■ **SUPPLIED DATA**
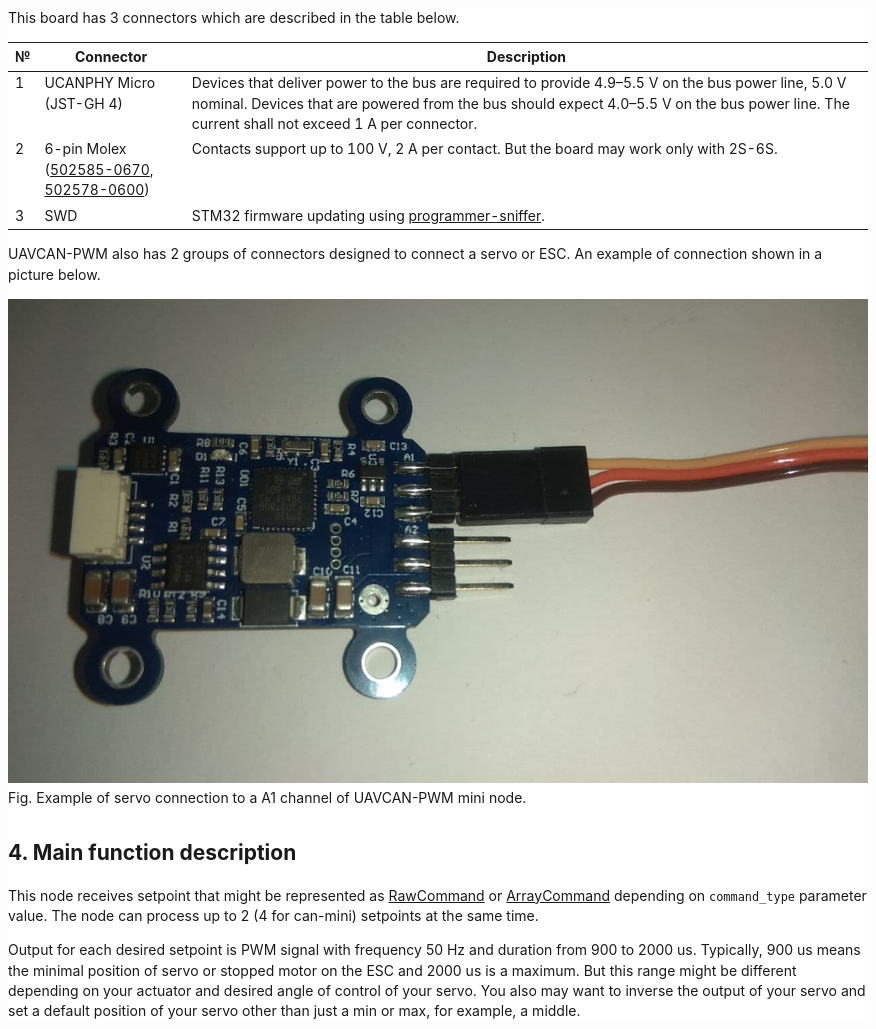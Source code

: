 This board has 3 connectors which are described in the table below.

| № | Connector | Description |
| - | --------- | ----------- |
| 1 | UCANPHY Micro (JST-GH 4) | Devices that deliver power to the bus are required to provide 4.9–5.5 V on the bus power line, 5.0 V nominal. Devices that are powered from the bus should expect 4.0–5.5 V on the bus power line. The current shall not exceed 1 A per connector. |
| 2 | 6-pin Molex  ([502585-0670](https://www.molex.com/molex/products/part-detail/pcb_receptacles/5025850670), [502578-0600](https://www.molex.com/molex/products/part-detail/crimp_housings/5025780600)) | Contacts support up to 100 V, 2 A per contact. But the board may work only with 2S-6S. |
| 3 | SWD | STM32 firmware updating using [programmer-sniffer](docs/guide/programmer_sniffer/README.md). |



UAVCAN-PWM also has 2 groups of connectors designed to connect a servo or ESC. An example of connection shown in a picture below.

![can_pwm_mini_scheme](servo_connection.jpg?raw=true "can_pwm_mini_scheme")
Fig. Example of servo connection to a A1 channel of UAVCAN-PWM mini node.

## 4. Main function description

This node receives setpoint that might be represented as [RawCommand](https://dronecan.github.io/Specification/7._List_of_standard_data_types/#rawcommand) or [ArrayCommand]() depending on `command_type` parameter value. The node can process up to 2 (4 for can-mini) setpoints at the same time.

Output for each desired setpoint is PWM signal with frequency 50 Hz and duration from 900 to 2000 us. Typically, 900 us means the minimal position of servo or stopped motor on the ESC and 2000 us is a maximum. But this range might be different depending on your actuator and desired angle of control of your servo. You also may want to inverse the output of your servo and set a default position of your servo other than just a min or max, for example, a middle.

■ **REQUIRED ACTION**
Taking the material above, extract exactly and only the lines from the line with "with 2S-6S. |" to the line with "## 4. Main function description", inclusive of both.

■ **EXERCISE OUTPUT**
| 2 | 6-pin Molex  ([502585-0670](https://www.molex.com/molex/products/part-detail/pcb_receptacles/5025850670), [502578-0600](https://www.molex.com/molex/products/part-detail/crimp_housings/5025780600)) | Contacts support up to 100 V, 2 A per contact. But the board may work only with 2S-6S. |
| 3 | SWD | STM32 firmware updating using [programmer-sniffer](docs/guide/programmer_sniffer/README.md). |



UAVCAN-PWM also has 2 groups of connectors designed to connect a servo or ESC. An example of connection shown in a picture below.

![can_pwm_mini_scheme](servo_connection.jpg?raw=true "can_pwm_mini_scheme")
Fig. Example of servo connection to a A1 channel of UAVCAN-PWM mini node.

## 4. Main function description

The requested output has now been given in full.